Imaging was reviewed once again, and because the patient had immigrated to the United States 6 years earlier from a country with a high prevalence of TB, concern for TB emerged. The patient had no known personal history of or exposure to TB, and her vaccination status was unknown. An interferon-γ release assay was subsequently completed and found to be positive. Three separate sputum samples were collected and were negative for AFB. The patient underwent omental and peritoneal biopsy, as well as a lumbar puncture to rule out meningitis due to TB. Intraoperatively, diffuse studding of the peritoneum was observed (Figure 4). Omental and peritoneal biopsies revealed caseating granulomas; however, stains for AFB and fungi were negative. Ascitic fluid was additionally negative for AFB, but it was not sent for further fluid analysis. Lumbar puncture showed nucleated cells at 0/mm3; fluid red blood cells, 2435/mm3; total protein, 77 mg/dL; and glucose, 69 mg/dL. Again, culture was negative for AFB. Samples were sent to the CDC for further analysis. Polymerase chain reaction (PCR) testing of the omental biopsy showed no immunohistochemical evidence of mycobacterial species. In addition, Mycobacterium genus 16S rRNA PCR assay was negative, as was M. tuberculosis complex IS6110 PCR assay for mycobacteria including atypical AFB. Ziehl-Neelsen acid-fast stain, however, was positive with rare AFB.

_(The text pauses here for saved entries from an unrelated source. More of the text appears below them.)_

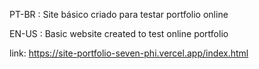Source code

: PT-BR : Site básico criado para testar portfolio online

EN-US : Basic website created to test online portfolio

link: https://site-portfolio-seven-phi.vercel.app/index.html
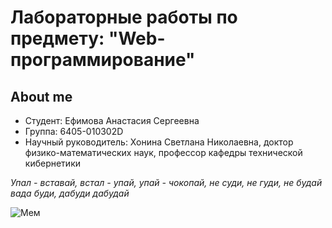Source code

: # Лабораторные работы по предмету: "Web-программирование"
## About me
- Студент: Ефимова Анастасия Сергеевна
- Группа: 6405-010302D
- Научный руководитель: Хонина Светлана Николаевна, доктор физико-математических наук, профессор кафедры технической кибернетики

 _Упал - вставай, встал - упай, упай - чокопай, не суди, не гуди, не будай вада буди, дабуди дабудай_ 

![Мем](https://github.com/user-attachments/assets/d2c459cc-3a6c-4152-831d-38c728ab8adc)
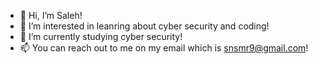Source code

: - 👋 Hi, I’m Saleh!
- 👀 I’m interested in leanring about cyber security and coding!
- 🌱 I’m currently studying cyber security!
- 📫 You can reach out to me on my email which is snsmr9@gmail.com!

<!---
snsmr9/snsmr9 is a ✨ special ✨ repository because its `README.md` (this file) appears on your GitHub profile.
You can click the Preview link to take a look at your changes.
--->

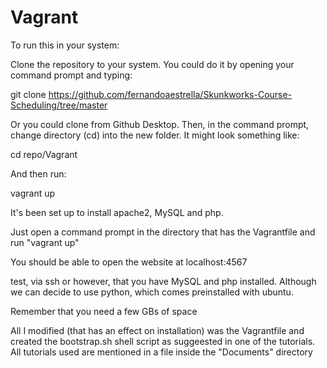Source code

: # Vagrant
To run this in your system:

Clone the repository to your system. You could do it by opening your command prompt and typing:

git clone https://github.com/fernandoaestrella/Skunkworks-Course-Scheduling/tree/master

Or you could clone from Github Desktop.
Then, in the command prompt, change directory (cd) into the new folder. It might look something like:

cd repo/Vagrant

And then run:

vagrant up

It's been set up to install apache2, MySQL and php.

Just open a command prompt in the directory that has the Vagrantfile and run "vagrant up"

You should be able to open the website at localhost:4567

test, via ssh or however, that you have MySQL and php installed. Although we can decide to use python, which comes preinstalled with ubuntu.

Remember that you need a few GBs of space

All I modified (that has an effect on installation) was the Vagrantfile and created the bootstrap.sh shell script as suggeested in one of the tutorials. All tutorials used are mentioned in a file inside the "Documents" directory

The patient was started on a 2-month course of rifampin, isoniazid, ethambutol, pyrazinamide, and pyridoxine. A percutaneous endoscopic gastrostomy tube was placed to ensure adequate nutrition. At discharge, the patient was afebrile and did not require any supplemental oxygen, and improvement in abdominal pain was reported. After the initial 2 months of therapy, the patient was transitioned to rifampin and isoniazid to complete an additional 4 months of therapy with the Department of Health. Unfortunately, the final clinical course is unknown because the patient was lost to hospital follow-up.
Peritoneal TB can be a challenging disease to diagnose at presentation owing to its insidious onset, nonspecific symptoms, and the limitations of diagnostic testing . It can mimic various other conditions such as Crohn disease, malignancy, or atypical infections (such as Yersinia or amoebiasis), cirrhosis with ascites, or spontaneous bacterial peritonitis .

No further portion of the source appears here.